*** Opening of DATA ***

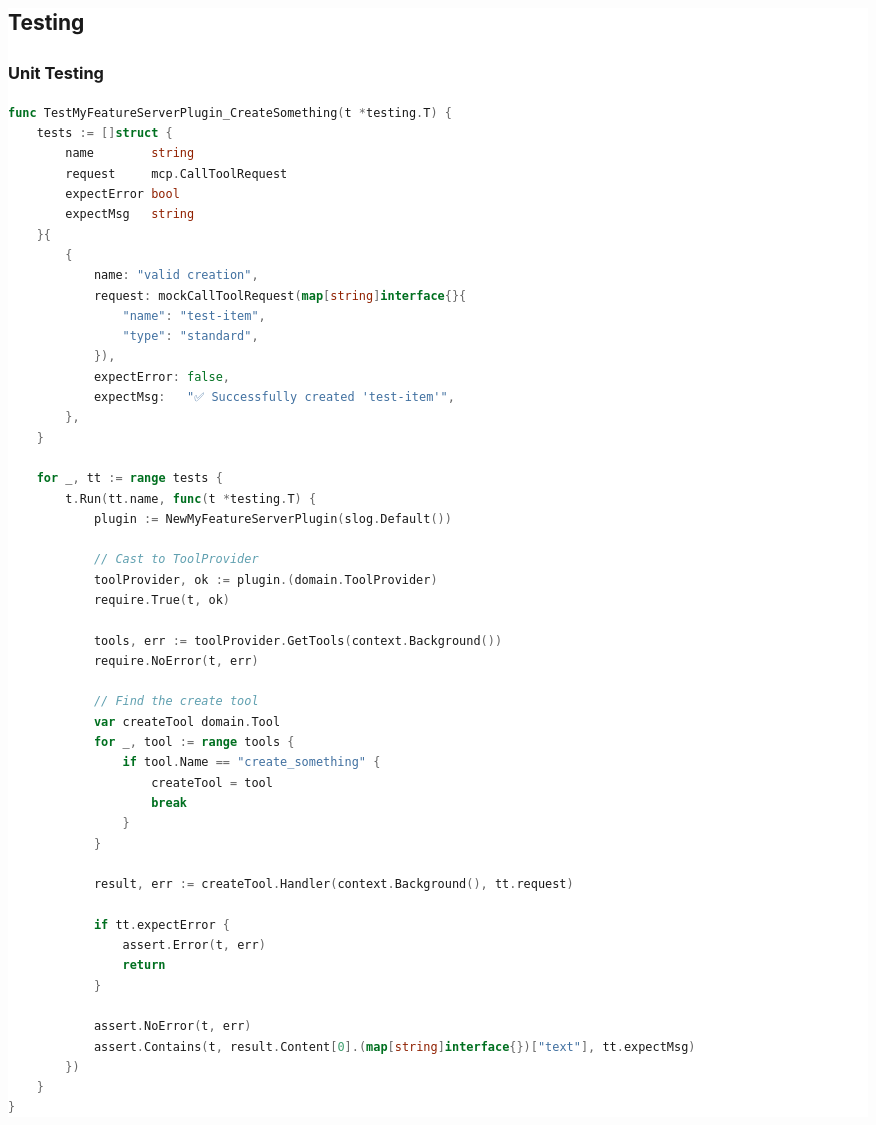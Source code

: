 ## Testing

### Unit Testing
```go
func TestMyFeatureServerPlugin_CreateSomething(t *testing.T) {
    tests := []struct {
        name        string
        request     mcp.CallToolRequest
        expectError bool
        expectMsg   string
    }{
        {
            name: "valid creation",
            request: mockCallToolRequest(map[string]interface{}{
                "name": "test-item",
                "type": "standard",
            }),
            expectError: false,
            expectMsg:   "✅ Successfully created 'test-item'",
        },
    }
    
    for _, tt := range tests {
        t.Run(tt.name, func(t *testing.T) {
            plugin := NewMyFeatureServerPlugin(slog.Default())
            
            // Cast to ToolProvider
            toolProvider, ok := plugin.(domain.ToolProvider)
            require.True(t, ok)
            
            tools, err := toolProvider.GetTools(context.Background())
            require.NoError(t, err)
            
            // Find the create tool
            var createTool domain.Tool
            for _, tool := range tools {
                if tool.Name == "create_something" {
                    createTool = tool
                    break
                }
            }
            
            result, err := createTool.Handler(context.Background(), tt.request)
            
            if tt.expectError {
                assert.Error(t, err)
                return
            }
            
            assert.NoError(t, err)
            assert.Contains(t, result.Content[0].(map[string]interface{})["text"], tt.expectMsg)
        })
    }
}
```
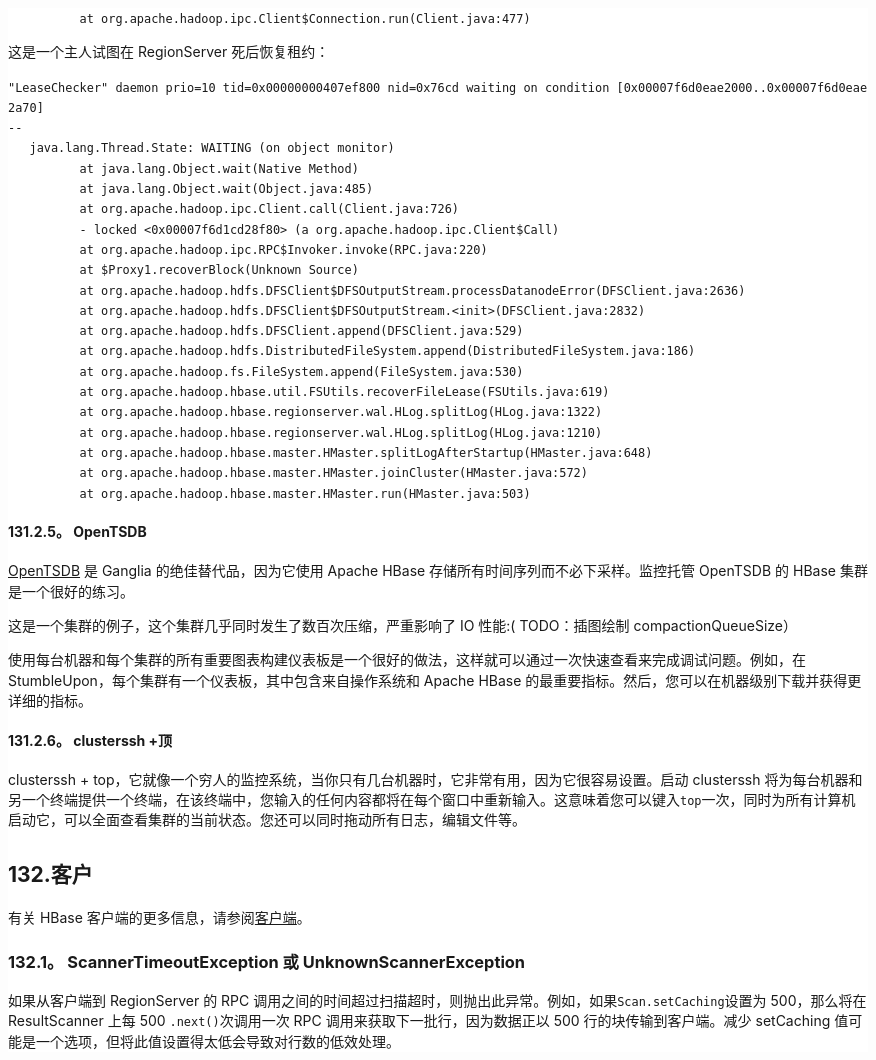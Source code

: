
 ```
          at org.apache.hadoop.ipc.Client$Connection.run(Client.java:477) 
```

这是一个主人试图在 RegionServer 死后恢复租约：

```
"LeaseChecker" daemon prio=10 tid=0x00000000407ef800 nid=0x76cd waiting on condition [0x00007f6d0eae2000..0x00007f6d0eae2a70]
--
   java.lang.Thread.State: WAITING (on object monitor)
          at java.lang.Object.wait(Native Method)
          at java.lang.Object.wait(Object.java:485)
          at org.apache.hadoop.ipc.Client.call(Client.java:726)
          - locked <0x00007f6d1cd28f80> (a org.apache.hadoop.ipc.Client$Call)
          at org.apache.hadoop.ipc.RPC$Invoker.invoke(RPC.java:220)
          at $Proxy1.recoverBlock(Unknown Source)
          at org.apache.hadoop.hdfs.DFSClient$DFSOutputStream.processDatanodeError(DFSClient.java:2636)
          at org.apache.hadoop.hdfs.DFSClient$DFSOutputStream.<init>(DFSClient.java:2832)
          at org.apache.hadoop.hdfs.DFSClient.append(DFSClient.java:529)
          at org.apache.hadoop.hdfs.DistributedFileSystem.append(DistributedFileSystem.java:186)
          at org.apache.hadoop.fs.FileSystem.append(FileSystem.java:530)
          at org.apache.hadoop.hbase.util.FSUtils.recoverFileLease(FSUtils.java:619)
          at org.apache.hadoop.hbase.regionserver.wal.HLog.splitLog(HLog.java:1322)
          at org.apache.hadoop.hbase.regionserver.wal.HLog.splitLog(HLog.java:1210)
          at org.apache.hadoop.hbase.master.HMaster.splitLogAfterStartup(HMaster.java:648)
          at org.apache.hadoop.hbase.master.HMaster.joinCluster(HMaster.java:572)
          at org.apache.hadoop.hbase.master.HMaster.run(HMaster.java:503) 
```

#### 131.2.5。 OpenTSDB

[OpenTSDB](http://opentsdb.net) 是 Ganglia 的绝佳替代品，因为它使用 Apache HBase 存储所有时间序列而不必下采样。监控托管 OpenTSDB 的 HBase 集群是一个很好的练习。

这是一个集群的例子，这个集群几乎同时发生了数百次压缩，严重影响了 IO 性能:( TODO：插图绘制 compactionQueueSize）

使用每台机器和每个集群的所有重要图表构建仪表板是一个很好的做法，这样就可以通过一次快速查看来完成调试问题。例如，在 StumbleUpon，每个集群有一个仪表板，其中包含来自操作系统和 Apache HBase 的最重要指标。然后，您可以在机器级别下载并获得更详细的指标。

#### 131.2.6。 clusterssh +顶

clusterssh + top，它就像一个穷人的监控系统，当你只有几台机器时，它非常有用，因为它很容易设置。启动 clusterssh 将为每台机器和另一个终端提供一个终端，在该终端中，您输入的任何内容都将在每个窗口中重新输入。这意味着您可以键入`top`一次，同时为所有计算机启动它，可以全面查看集群的当前状态。您还可以同时拖动所有日志，编辑文件等。

## 132.客户

有关 HBase 客户端的更多信息，请参阅[客户端](#architecture.client)。

### 132.1。 ScannerTimeoutException 或 UnknownScannerException

如果从客户端到 RegionServer 的 RPC 调用之间的时间超过扫描超时，则抛出此异常。例如，如果`Scan.setCaching`设置为 500，那么将在 ResultScanner 上每 500 `.next()`次调用一次 RPC 调用来获取下一批行，因为数据正以 500 行的块传输到客户端。减少 setCaching 值可能是一个选项，但将此值设置得太低会导致对行数的低效处理。

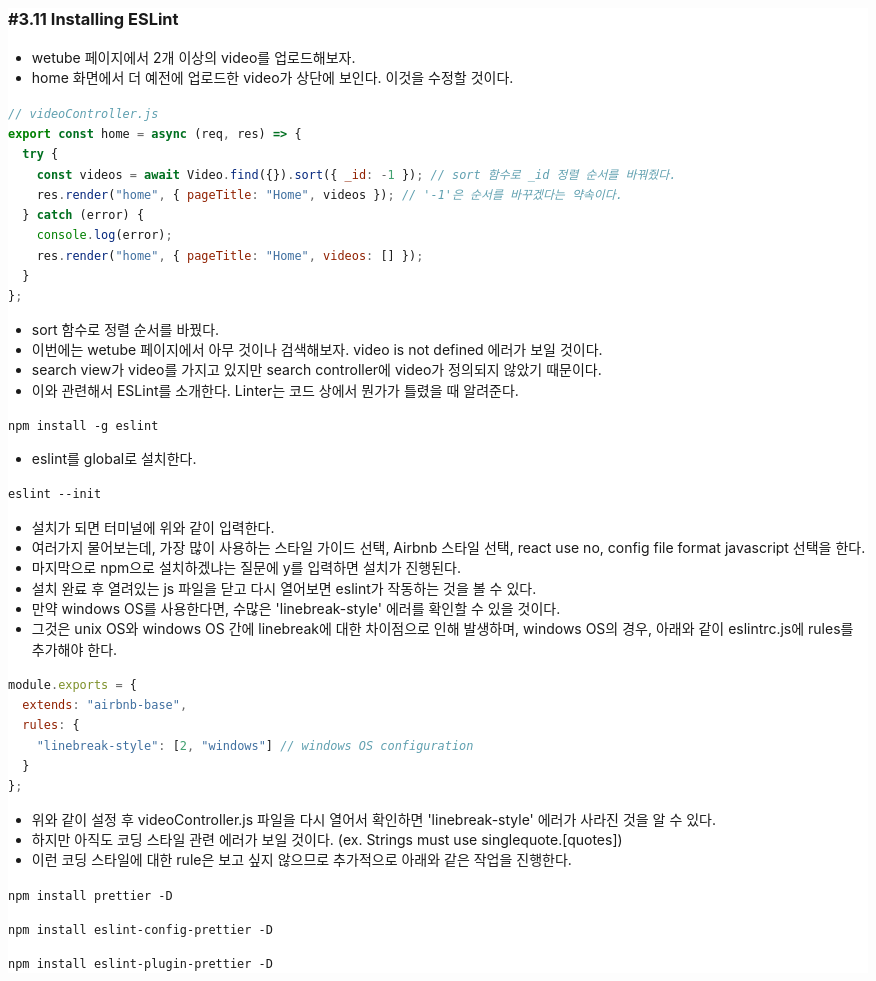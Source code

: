 ### #3.11 Installing ESLint

- wetube 페이지에서 2개 이상의 video를 업로드해보자.
- home 화면에서 더 예전에 업로드한 video가 상단에 보인다. 이것을 수정할 것이다.

```js
// videoController.js
export const home = async (req, res) => {
  try {
    const videos = await Video.find({}).sort({ _id: -1 }); // sort 함수로 _id 정렬 순서를 바꿔줬다.
    res.render("home", { pageTitle: "Home", videos }); // '-1'은 순서를 바꾸겠다는 약속이다.
  } catch (error) {
    console.log(error);
    res.render("home", { pageTitle: "Home", videos: [] });
  }
};
```

- sort 함수로 정렬 순서를 바꿨다.
- 이번에는 wetube 페이지에서 아무 것이나 검색해보자. video is not defined 에러가 보일 것이다.
- search view가 video를 가지고 있지만 search controller에 video가 정의되지 않았기 때문이다.
- 이와 관련해서 ESLint를 소개한다. Linter는 코드 상에서 뭔가가 틀렸을 때 알려준다.

`npm install -g eslint`

- eslint를 global로 설치한다.

`eslint --init`

- 설치가 되면 터미널에 위와 같이 입력한다.
- 여러가지 물어보는데, 가장 많이 사용하는 스타일 가이드 선택, Airbnb 스타일 선택, react use no, config file format javascript 선택을 한다.
- 마지막으로 npm으로 설치하겠냐는 질문에 y를 입력하면 설치가 진행된다.
- 설치 완료 후 열려있는 js 파일을 닫고 다시 열어보면 eslint가 작동하는 것을 볼 수 있다.
- 만약 windows OS를 사용한다면, 수많은 'linebreak-style' 에러를 확인할 수 있을 것이다.
- 그것은 unix OS와 windows OS 간에 linebreak에 대한 차이점으로 인해 발생하며, windows OS의 경우, 아래와 같이 eslintrc.js에 rules를 추가해야 한다.

```js
module.exports = {
  extends: "airbnb-base",
  rules: {
    "linebreak-style": [2, "windows"] // windows OS configuration
  }
};
```

- 위와 같이 설정 후 videoController.js 파일을 다시 열어서 확인하면 'linebreak-style' 에러가 사라진 것을 알 수 있다.
- 하지만 아직도 코딩 스타일 관련 에러가 보일 것이다. (ex. Strings must use singlequote.[quotes])
- 이런 코딩 스타일에 대한 rule은 보고 싶지 않으므로 추가적으로 아래와 같은 작업을 진행한다.

`npm install prettier -D`

`npm install eslint-config-prettier -D`

`npm install eslint-plugin-prettier -D`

*** Close of DATA ***

THE PROBLEM
Be exact. Write out all the entries and omit the pictures.

RESPONSE
Source code

: ## Testing

### Unit Testing
```go
func TestMyFeatureServerPlugin_CreateSomething(t *testing.T) {
    tests := []struct {
        name        string
        request     mcp.CallToolRequest
        expectError bool
        expectMsg   string
    }{
        {
            name: "valid creation",
            request: mockCallToolRequest(map[string]interface{}{
                "name": "test-item",
                "type": "standard",
            }),
            expectError: false,
            expectMsg:   "✅ Successfully created 'test-item'",
        },
    }
    
    for _, tt := range tests {
        t.Run(tt.name, func(t *testing.T) {
            plugin := NewMyFeatureServerPlugin(slog.Default())
            
            // Cast to ToolProvider
            toolProvider, ok := plugin.(domain.ToolProvider)
            require.True(t, ok)
            
            tools, err := toolProvider.GetTools(context.Background())
            require.NoError(t, err)
            
            // Find the create tool
            var createTool domain.Tool
            for _, tool := range tools {
                if tool.Name == "create_something" {
                    createTool = tool
                    break
                }
            }
            
            result, err := createTool.Handler(context.Background(), tt.request)
            
            if tt.expectError {
                assert.Error(t, err)
                return
            }
            
            assert.NoError(t, err)
            assert.Contains(t, result.Content[0].(map[string]interface{})["text"], tt.expectMsg)
        })
    }
}
```
Source code

:
 ```
          at org.apache.hadoop.ipc.Client$Connection.run(Client.java:477) 
```

这是一个主人试图在 RegionServer 死后恢复租约：

```
"LeaseChecker" daemon prio=10 tid=0x00000000407ef800 nid=0x76cd waiting on condition [0x00007f6d0eae2000..0x00007f6d0eae2a70]
--
   java.lang.Thread.State: WAITING (on object monitor)
          at java.lang.Object.wait(Native Method)
          at java.lang.Object.wait(Object.java:485)
          at org.apache.hadoop.ipc.Client.call(Client.java:726)
          - locked <0x00007f6d1cd28f80> (a org.apache.hadoop.ipc.Client$Call)
          at org.apache.hadoop.ipc.RPC$Invoker.invoke(RPC.java:220)
          at $Proxy1.recoverBlock(Unknown Source)
          at org.apache.hadoop.hdfs.DFSClient$DFSOutputStream.processDatanodeError(DFSClient.java:2636)
          at org.apache.hadoop.hdfs.DFSClient$DFSOutputStream.<init>(DFSClient.java:2832)
          at org.apache.hadoop.hdfs.DFSClient.append(DFSClient.java:529)
          at org.apache.hadoop.hdfs.DistributedFileSystem.append(DistributedFileSystem.java:186)
          at org.apache.hadoop.fs.FileSystem.append(FileSystem.java:530)
          at org.apache.hadoop.hbase.util.FSUtils.recoverFileLease(FSUtils.java:619)
          at org.apache.hadoop.hbase.regionserver.wal.HLog.splitLog(HLog.java:1322)
          at org.apache.hadoop.hbase.regionserver.wal.HLog.splitLog(HLog.java:1210)
          at org.apache.hadoop.hbase.master.HMaster.splitLogAfterStartup(HMaster.java:648)
          at org.apache.hadoop.hbase.master.HMaster.joinCluster(HMaster.java:572)
          at org.apache.hadoop.hbase.master.HMaster.run(HMaster.java:503) 
```

#### 131.2.5。 OpenTSDB

[OpenTSDB](http://opentsdb.net) 是 Ganglia 的绝佳替代品，因为它使用 Apache HBase 存储所有时间序列而不必下采样。监控托管 OpenTSDB 的 HBase 集群是一个很好的练习。

这是一个集群的例子，这个集群几乎同时发生了数百次压缩，严重影响了 IO 性能:( TODO：插图绘制 compactionQueueSize）

使用每台机器和每个集群的所有重要图表构建仪表板是一个很好的做法，这样就可以通过一次快速查看来完成调试问题。例如，在 StumbleUpon，每个集群有一个仪表板，其中包含来自操作系统和 Apache HBase 的最重要指标。然后，您可以在机器级别下载并获得更详细的指标。

#### 131.2.6。 clusterssh +顶

clusterssh + top，它就像一个穷人的监控系统，当你只有几台机器时，它非常有用，因为它很容易设置。启动 clusterssh 将为每台机器和另一个终端提供一个终端，在该终端中，您输入的任何内容都将在每个窗口中重新输入。这意味着您可以键入`top`一次，同时为所有计算机启动它，可以全面查看集群的当前状态。您还可以同时拖动所有日志，编辑文件等。

## 132.客户

有关 HBase 客户端的更多信息，请参阅[客户端](#architecture.client)。

### 132.1。 ScannerTimeoutException 或 UnknownScannerException

如果从客户端到 RegionServer 的 RPC 调用之间的时间超过扫描超时，则抛出此异常。例如，如果`Scan.setCaching`设置为 500，那么将在 ResultScanner 上每 500 `.next()`次调用一次 RPC 调用来获取下一批行，因为数据正以 500 行的块传输到客户端。减少 setCaching 值可能是一个选项，但将此值设置得太低会导致对行数的低效处理。

Source code

: ### #3.11 Installing ESLint

- wetube 페이지에서 2개 이상의 video를 업로드해보자.
- home 화면에서 더 예전에 업로드한 video가 상단에 보인다. 이것을 수정할 것이다.

```js
// videoController.js
export const home = async (req, res) => {
  try {
    const videos = await Video.find({}).sort({ _id: -1 }); // sort 함수로 _id 정렬 순서를 바꿔줬다.
    res.render("home", { pageTitle: "Home", videos }); // '-1'은 순서를 바꾸겠다는 약속이다.
  } catch (error) {
    console.log(error);
    res.render("home", { pageTitle: "Home", videos: [] });
  }
};
```

- sort 함수로 정렬 순서를 바꿨다.
- 이번에는 wetube 페이지에서 아무 것이나 검색해보자. video is not defined 에러가 보일 것이다.
- search view가 video를 가지고 있지만 search controller에 video가 정의되지 않았기 때문이다.
- 이와 관련해서 ESLint를 소개한다. Linter는 코드 상에서 뭔가가 틀렸을 때 알려준다.

`npm install -g eslint`

- eslint를 global로 설치한다.

`eslint --init`

- 설치가 되면 터미널에 위와 같이 입력한다.
- 여러가지 물어보는데, 가장 많이 사용하는 스타일 가이드 선택, Airbnb 스타일 선택, react use no, config file format javascript 선택을 한다.
- 마지막으로 npm으로 설치하겠냐는 질문에 y를 입력하면 설치가 진행된다.
- 설치 완료 후 열려있는 js 파일을 닫고 다시 열어보면 eslint가 작동하는 것을 볼 수 있다.
- 만약 windows OS를 사용한다면, 수많은 'linebreak-style' 에러를 확인할 수 있을 것이다.
- 그것은 unix OS와 windows OS 간에 linebreak에 대한 차이점으로 인해 발생하며, windows OS의 경우, 아래와 같이 eslintrc.js에 rules를 추가해야 한다.

```js
module.exports = {
  extends: "airbnb-base",
  rules: {
    "linebreak-style": [2, "windows"] // windows OS configuration
  }
};
```

- 위와 같이 설정 후 videoController.js 파일을 다시 열어서 확인하면 'linebreak-style' 에러가 사라진 것을 알 수 있다.
- 하지만 아직도 코딩 스타일 관련 에러가 보일 것이다. (ex. Strings must use singlequote.[quotes])
- 이런 코딩 스타일에 대한 rule은 보고 싶지 않으므로 추가적으로 아래와 같은 작업을 진행한다.

`npm install prettier -D`

`npm install eslint-config-prettier -D`

`npm install eslint-plugin-prettier -D`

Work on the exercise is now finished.